The Mark Turgeon Crossroads
Maryland now finds itself at a crossroads. Mark Turgeon is under contract through the 2022-23 season, meaning next year would be the second-to-last of his deal. This is now the time in a contract where a decision is either made to sign a coach to an extension or let him go, as recruiting with the uncertainty of who will led a program for years to come can become difficult to impossible. Therefore, Maryland is approaching a time where a decision must be made either way.
These are the realities: in 10 years, Mark Turgeon has taken the Terps to five tournaments in nine tries (would be six in 10 attempts had 2020 had a March Madness), won one share of a Big Ten regular season title, has beat one single-digit seed in the NCAA Tournament, gone 5-5 in the event and reached one Sweet 16. He is 3-6 in the Big Ten Tournament and was 3-3 in the ACC Tournament. This is all while bringing several NBA draft picks through the program throughout the decade, so the talent has been there.
Is that good enough for Maryland? I don’t think many Maryland fans would say yes.
But there’s more to consider. I was a large critic of Turgeon’s coaching before these last three seasons. Adjustments were non-existent. The same problems – turnovers, awful shot selections, poor ball movement, an evergreen light for bad shooters, a misutilization of players’ strengthens, an inability to handle zone defenses and more – were evident year after year no matter what the roster looked like. That told me those weren’t personnel problems, they were down to the common denominator: Mark Turgeon.

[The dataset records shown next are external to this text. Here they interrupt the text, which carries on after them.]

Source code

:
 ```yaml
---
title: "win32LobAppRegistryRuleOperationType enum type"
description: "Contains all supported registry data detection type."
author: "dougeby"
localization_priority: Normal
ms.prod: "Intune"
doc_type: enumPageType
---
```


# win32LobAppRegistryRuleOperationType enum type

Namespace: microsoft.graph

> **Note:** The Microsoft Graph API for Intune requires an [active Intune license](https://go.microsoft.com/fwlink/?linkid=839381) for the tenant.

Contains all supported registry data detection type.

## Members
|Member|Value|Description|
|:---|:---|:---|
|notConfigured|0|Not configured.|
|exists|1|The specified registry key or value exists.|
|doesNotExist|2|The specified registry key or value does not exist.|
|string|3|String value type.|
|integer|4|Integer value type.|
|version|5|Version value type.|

But slowly over these past three seasons, Turgeon’s in-game coaching and game planning abilities have greatly improved. He still makes mistakes, but there have been times where tweaks he’s made have proven to make a huge difference. In 2019-20, the use of a zone at times made a giant difference, and the amount of bad shots Maryland has taken the last three seasons has shrunk massively, particularly in the second half of 2020-21. This last season in particularly was one of the best college coaching jobs I’ve seen in recent years, and I believe Turgeon got the absolute best out of the team, which is the exact opposite of every single season before. His energy on the sidelines was completely different. Turgeon truly led this team and took control of the season, whereas in years past it’s felt more like he was reacting to events as they happened and didn’t have control. He also never got to take his best team to March, and a Final Four or more was reasonably in the cards.
There is a case for firing him, and there is a case for extending him. Funny enough, I would have been aboard the fire train about five years ago, but I would now prefer an extension because of the clear improvements in his coaching over the last three years. The leash is short, though – one Sweet 16 in 10 years in not okay, and simply getting to the tournament shouldn’t be enough for College Park. Based on location, history, fan support and more, Maryland is a top 20 coaching job in the country. To use an apt example, Nate Oats, who took over at Alabama two years ago, has already turned it into a national title contender. If Maryland were to open up its coaching position, someone of that capability should be interested. I would want to sign him to an extension with a low buyout, making it relatively easy to fire him if next season goes poorly. Putting the long-term future in his hands does make me nervous.